Outside of Italy and prior to the Renaissance, art was taking very different paths in very different worlds. It was the Dutch who had first taken paintings to a new level with oils on canvas. Trade brought rich customers who wanted bright paintings to hang on their walls and to send home.

At the start of the 15th century the Dutch artist Jan van Eyck had developed painting with linseed oils, building up translucent layers for a ‘glazed’ finish to enhance the colours. Through their trade routes from the Dutch East Indies, they could import bright pigments from as a far away as Baghdad and exotic Persia. Colours were natural, not manufactured and the deep blue of lapis came from Afghanistan. Millions of years ago lapis was thrown up from 35-40 km underground where the extreme heat and pressure had transformed yellow sulphur into a deep ultramarine blue – worth more than gold!
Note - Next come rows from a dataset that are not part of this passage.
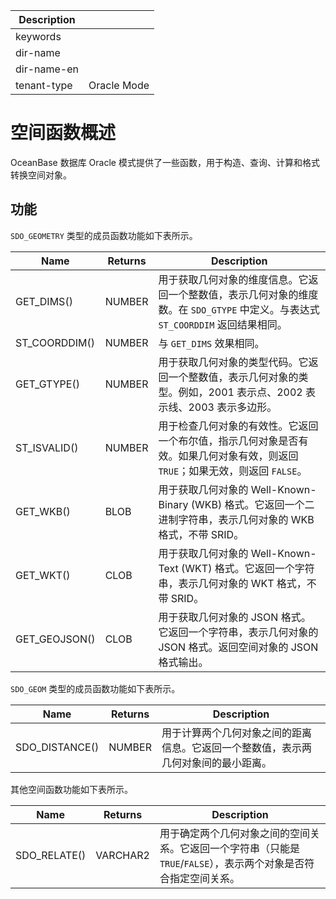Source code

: | Description   |                 |
|---------------|-----------------|
| keywords      |                 |
| dir-name      |                 |
| dir-name-en   |                 |
| tenant-type   | Oracle Mode     |

# 空间函数概述

OceanBase 数据库 Oracle 模式提供了一些函数，用于构造、查询、计算和格式转换空间对象。

## 功能

`SDO_GEOMETRY` 类型的成员函数功能如下表所示。

|     Name      | Returns | Description |
|---------------|---------|-------------|
| GET_DIMS()    | NUMBER  | 用于获取几何对象的维度信息。它返回一个整数值，表示几何对象的维度数。在 `SDO_GTYPE` 中定义。与表达式 `ST_COORDDIM` 返回结果相同。|
| ST_COORDDIM() | NUMBER  | 与 `GET_DIMS` 效果相同。|
| GET_GTYPE()   | NUMBER  | 用于获取几何对象的类型代码。它返回一个整数值，表示几何对象的类型。例如，2001 表示点、2002 表示线、2003 表示多边形。|
| ST_ISVALID()  | NUMBER  | 用于检查几何对象的有效性。它返回一个布尔值，指示几何对象是否有效。如果几何对象有效，则返回 `TRUE`；如果无效，则返回 `FALSE`。|
| GET_WKB()     | BLOB    | 用于获取几何对象的 Well-Known-Binary (WKB) 格式。它返回一个二进制字符串，表示几何对象的 WKB 格式，不带 SRID。|
| GET_WKT()     | CLOB    | 用于获取几何对象的 Well-Known-Text (WKT) 格式。它返回一个字符串，表示几何对象的 WKT 格式，不带 SRID。|
| GET_GEOJSON() | CLOB    | 用于获取几何对象的 JSON 格式。它返回一个字符串，表示几何对象的 JSON 格式。返回空间对象的 JSON 格式输出。|

`SDO_GEOM` 类型的成员函数功能如下表所示。

|     Name      | Returns | Description |
|---------------|---------|-------------|
| SDO_DISTANCE()| NUMBER  | 用于计算两个几何对象之间的距离信息。它返回一个整数值，表示两几何对象间的最小距离。|

其他空间函数功能如下表所示。

|     Name      | Returns | Description |
|---------------|---------|-------------|
| SDO_RELATE()  | VARCHAR2 | 用于确定两个几何对象之间的空间关系。它返回一个字符串（只能是 `TRUE`/`FALSE`），表示两个对象是否符合指定空间关系。|
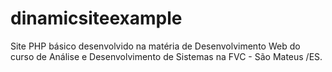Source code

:# dinamicsiteexample
Site PHP básico desenvolvido na matéria de Desenvolvimento Web do curso de Análise e Desenvolvimento de Sistemas na FVC - São Mateus /ES.
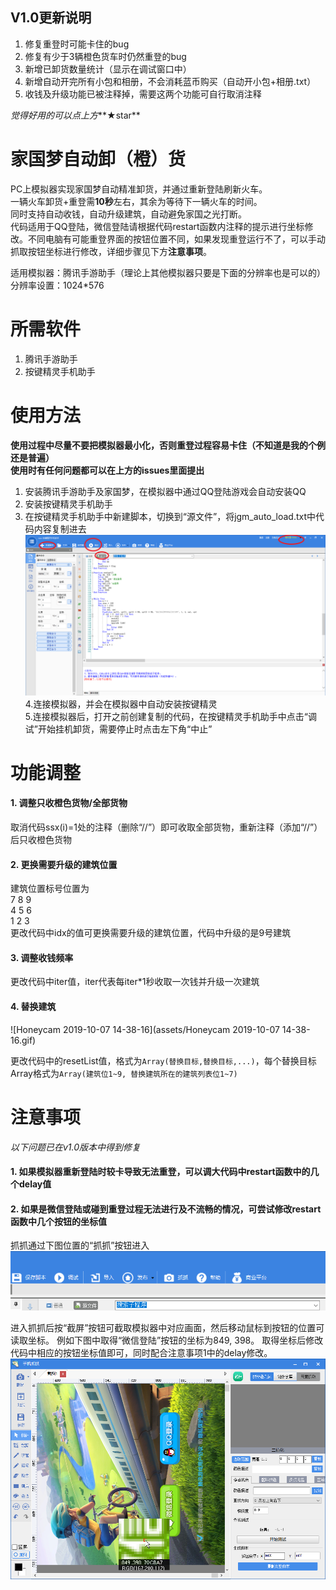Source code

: ## V1.0更新说明
1. 修复重登时可能卡住的bug  
2. 修复有少于3辆橙色货车时仍然重登的bug  
3. 新增已卸货数量统计（显示在调试窗口中）  
4. 新增自动开完所有小包和相册，不会消耗蓝币购买（自动开小包+相册.txt）  
5. 收钱及升级功能已被注释掉，需要这两个功能可自行取消注释  
  

*觉得好用的可以点上方***★star**  

# 家国梦自动卸（橙）货

PC上模拟器实现家国梦自动精准卸货，并通过重新登陆刷新火车。  
一辆火车卸货+重登需**10秒**左右，其余为等待下一辆火车的时间。  
同时支持自动收钱，自动升级建筑，自动避免家国之光打断。  
代码适用于QQ登陆，微信登陆请根据代码restart函数内注释的提示进行坐标修改。不同电脑有可能重登界面的按钮位置不同，如果发现重登运行不了，可以手动抓取按钮坐标进行修改，详细步骤见下方**注意事项**。  


适用模拟器：腾讯手游助手（理论上其他模拟器只要是下面的分辨率也是可以的）  
分辨率设置：1024*576  

# 所需软件
1. 腾讯手游助手  
2. 按键精灵手机助手  
  
# 使用方法
**使用过程中尽量不要把模拟器最小化，否则重登过程容易卡住（不知道是我的个例还是普遍）**  
**使用时有任何问题都可以在上方的issues里面提出**  
1. 安装腾讯手游助手及家国梦，在模拟器中通过QQ登陆游戏会自动安装QQ  
2. 安装按键精灵手机助手  
3. 在按键精灵手机助手中新建脚本，切换到“源文件”，将jgm_auto_load.txt中代码内容复制进去  
![Image text](https://github.com/LSC527/jgm_auto_load/blob/master/%E6%8C%89%E9%94%AE%E7%B2%BE%E7%81%B5%E6%89%8B%E6%9C%BA%E5%8A%A9%E6%89%8B%E8%8A%82%E9%9D%A2.png)
4.连接模拟器，并会在模拟器中自动安装按键精灵  
5.连接模拟器后，打开之前创建复制的代码，在按键精灵手机助手中点击“调试”开始挂机卸货，需要停止时点击左下角“中止”  

# 功能调整
#### 1. 调整只收橙色货物/全部货物  
取消代码ssx(i)=1处的注释（删除“//”）即可收取全部货物，重新注释（添加“//”）后只收橙色货物  

#### 2. 更换需要升级的建筑位置  
建筑位置标号位置为  
7 8 9  
4 5 6  
1 2 3  
更改代码中idx的值可更换需要升级的建筑位置，代码中升级的是9号建筑  

#### 3. 调整收钱频率

更改代码中iter值，iter代表每iter*1秒收取一次钱并升级一次建筑  

#### 4. 替换建筑

![Honeycam 2019-10-07 14-38-16](assets/Honeycam 2019-10-07 14-38-16.gif)

更改代码中的resetList值，格式为`Array(替换目标,替换目标,...)`，每个替换目标Array格式为`Array(建筑位1~9, 替换建筑所在的建筑列表位1~7)`

# 注意事项

*以下问题已在v1.0版本中得到修复*  
#### 1. 如果模拟器重新登陆时较卡导致无法重登，可以调大代码中restart函数中的几个delay值  

#### 2. 如果是微信登陆或碰到重登过程无法进行及不流畅的情况，可尝试修改restart函数中几个按钮的坐标值  
抓抓通过下图位置的“抓抓”按钮进入
![Image text](https://github.com/LSC527/jgm_auto_load/blob/master/%E6%8A%93%E6%8A%93%E6%8C%89%E9%92%AE.png)

进入抓抓后按“截屏”按钮可截取模拟器中对应画面，然后移动鼠标到按钮的位置可读取坐标。
例如下图中取得“微信登陆”按钮的坐标为849, 398。
取得坐标后修改代码中相应的按钮坐标值即可，同时配合注意事项1中的delay修改。
![Image text](https://github.com/LSC527/jgm_auto_load/blob/master/%E6%8A%93%E6%8A%93.png)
Using oils also meant that the Dutch could paint on a ship’s canvas rather than oak board and the canvas could then be rolled up and sent by sea or overland in smaller and faster carts. Paintings became more available and much more exciting. (1)
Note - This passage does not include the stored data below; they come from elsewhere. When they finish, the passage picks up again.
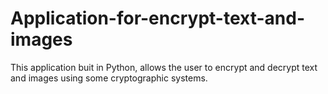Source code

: # Application-for-encrypt-text-and-images
This application buit in Python, allows the user to encrypt and decrypt text and images using some cryptographic systems.
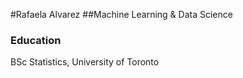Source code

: #Rafaela Alvarez
##Machine Learning & Data Science
### Education
BSc Statistics, University of Toronto
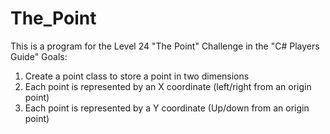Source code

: # The_Point
This is a program for the Level 24 "The Point" Challenge in the "C# Players Guide"
Goals:
1) Create a point class to store a point in two dimensions
2) Each point is represented by an X coordinate (left/right from an origin point)
3) Each point is represented by a Y coordinate (Up/down from an origin point)
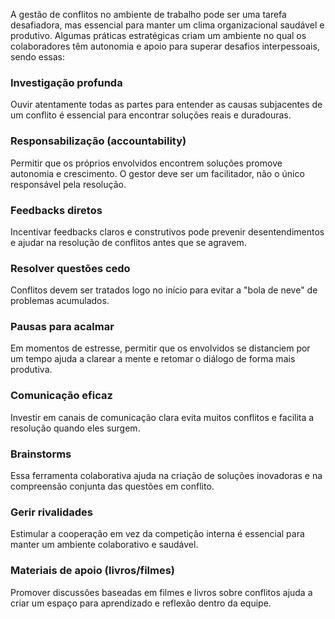 A gestão de conflitos no ambiente de trabalho pode ser uma tarefa desafiadora, mas essencial para manter um clima organizacional saudável e produtivo. Algumas práticas estratégicas criam um ambiente no qual os colaboradores têm autonomia e apoio para superar desafios interpessoais, sendo essas:

### **Investigação profunda**
Ouvir atentamente todas as partes para entender as causas subjacentes de um conflito é essencial para encontrar soluções reais e duradouras.

### **Responsabilização (accountability)**
Permitir que os próprios envolvidos encontrem soluções promove autonomia e crescimento. O gestor deve ser um facilitador, não o único responsável pela resolução.
### **Feedbacks diretos**
Incentivar feedbacks claros e construtivos pode prevenir desentendimentos e ajudar na resolução de conflitos antes que se agravem.

### **Resolver questões cedo**
Conflitos devem ser tratados logo no início para evitar a "bola de neve" de problemas acumulados.

### **Pausas para acalmar**
Em momentos de estresse, permitir que os envolvidos se distanciem por um tempo ajuda a clarear a mente e retomar o diálogo de forma mais produtiva.

### **Comunicação eficaz**
 Investir em canais de comunicação clara evita muitos conflitos e facilita a resolução quando eles surgem.

### **Brainstorms**
Essa ferramenta colaborativa ajuda na criação de soluções inovadoras e na compreensão conjunta das questões em conflito.

### **Gerir rivalidades**
Estimular a cooperação em vez da competição interna é essencial para manter um ambiente colaborativo e saudável.

### **Materiais de apoio (livros/filmes)**
Promover discussões baseadas em filmes e livros sobre conflitos ajuda a criar um espaço para aprendizado e reflexão dentro da equipe.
The Dutch already had established routes for their art as the Netherlands became a centre of trade between the north from England, Russia and Scandinavia and the south with France, Italy and Constantinople (now Istanbul). Bankers provided letters of credit for payment and these wealthy bankers had come from Italy and wanted to send some of this wonderful new art back home. At that time Italian artists were still using an egg-based paint and could not produce the same impression of depth and colour achieved with oils. The bankers spent much of their wealth on portraits, 70 years before the Italian painters such as Michelangelo and Leonardo.

Jan van Eyck was the first to produce realistic portraits that reflected the sitter’s character. He worked for the fabulously wealthy Duke of Burgundy, acting as ambassador and spy with his travels termed ‘secret commissions’. His artistic notoriety and the patronage of the Duke, opened many doors otherwise held closed.

This self-portrait by the artist Jan van Eyck shows him looking challengingly at the viewer with an inscription reading ‘as I Eyck can. With the exaggerated folds of the bright red turban’ he was showing prospective customers the colour, detail and accuracy of his own work. These true to life portraits were a new skill appreciated by the aristocracy to favourably display themselves and when looking for a wife from another country could see not just her looks, but gave an insight into her character.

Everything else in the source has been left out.